**Problem statement**: Locate the line that contains "- Turn on your ROSbot." in the entries below, then repeat it and every following line through the line that contains "- Create a new", exactly, and no others.

------------------------------

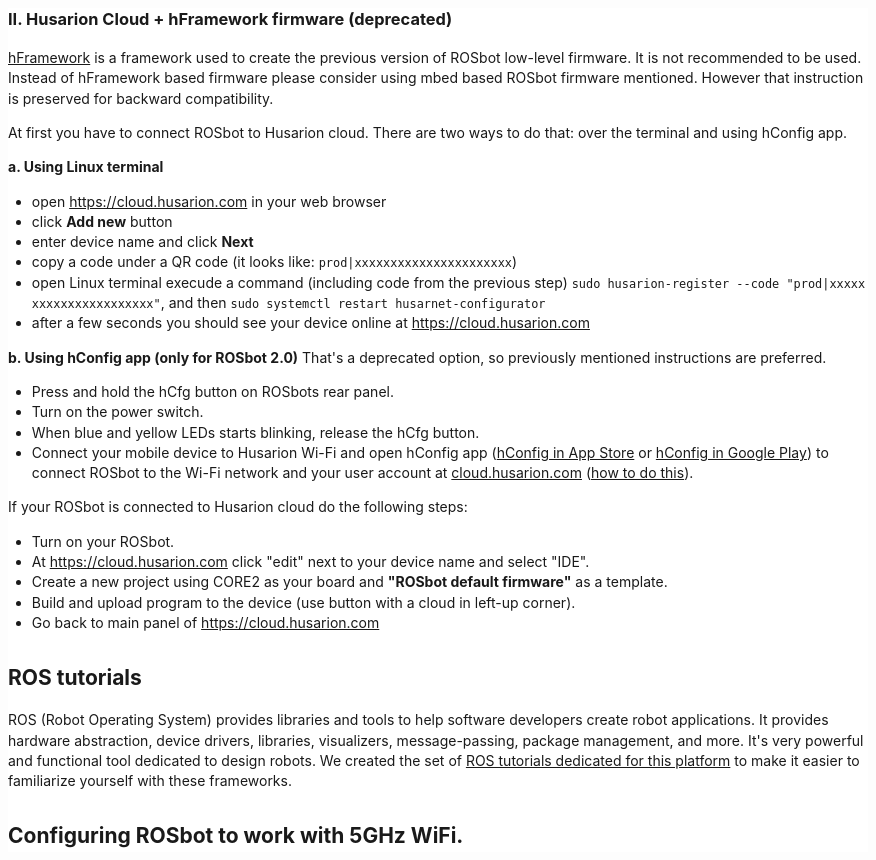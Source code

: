 ### II. Husarion Cloud + hFramework firmware (deprecated)

[hFramework](https://github.com/husarion/hFramework) is a framework used to create the previous version of ROSbot low-level firmware. It is not recommended to be used. Instead of hFramework based firmware please consider using mbed based ROSbot firmware mentioned. However that instruction is preserved for backward compatibility.

At first you have to connect ROSbot to Husarion cloud. There are two ways to do that: over the terminal and using hConfig app.

**a. Using Linux terminal**

- open https://cloud.husarion.com in your web browser
- click **Add new** button
- enter device name and click **Next**
- copy a code under a QR code (it looks like: `prod|xxxxxxxxxxxxxxxxxxxxxx`)
- open Linux terminal execude a command (including code from the previous step)
  `sudo husarion-register --code "prod|xxxxxxxxxxxxxxxxxxxxxx"`, and then `sudo systemctl restart husarnet-configurator`
- after a few seconds you should see your device online at https://cloud.husarion.com

**b. Using hConfig app (only for ROSbot 2.0)**
That's a deprecated option, so previously mentioned instructions are preferred.

- Press and hold the hCfg button on ROSbots rear panel.
- Turn on the power switch.
- When blue and yellow LEDs starts blinking, release the hCfg button.
- Connect your mobile device to Husarion Wi-Fi and open hConfig app (<a href="https://itunes.apple.com/us/app/hconfig/id1283536270?mt=8">hConfig in App Store</a> or <a href="https://play.google.com/store/apps/details?id=com.husarion.configtool2">hConfig in Google Play</a>) to connect ROSbot to the Wi-Fi network and your user account at <a href="https://cloud.husarion.com">cloud.husarion.com</a> (<a href="https://husarion.com/core2/tutorials/howtostart/run-your-first-program/#run-your-first-program-connecting-to-the-cloud">how to do this</a>).

If your ROSbot is connected to Husarion cloud do the following steps:

- Turn on your ROSbot.
- At https://cloud.husarion.com click "edit" next to your device name and select "IDE".
- Create a new project using CORE2 as your board and **"ROSbot default firmware"** as a template.
- Build and upload program to the device (use button with a cloud in left-up corner).
- Go back to main panel of https://cloud.husarion.com


## ROS tutorials ##

ROS (Robot Operating System) provides libraries and tools to help software developers create robot applications. It provides hardware abstraction, device drivers, libraries, visualizers, message-passing, package management, and more. It's very powerful and 
functional tool dedicated to design robots. We created the set of [ROS tutorials dedicated for this platform](/tutorials/ros-tutorials/1-ros-introduction/ "ROS tutorials dedicated for this platform") to make it easier to familiarize yourself with these frameworks. 

## Configuring ROSbot to work with 5GHz WiFi. ##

------------------------------

**Response to the task**:
- Turn on your ROSbot.
- At https://cloud.husarion.com click "edit" next to your device name and select "IDE".
- Create a new project using CORE2 as your board and **"ROSbot default firmware"** as a template.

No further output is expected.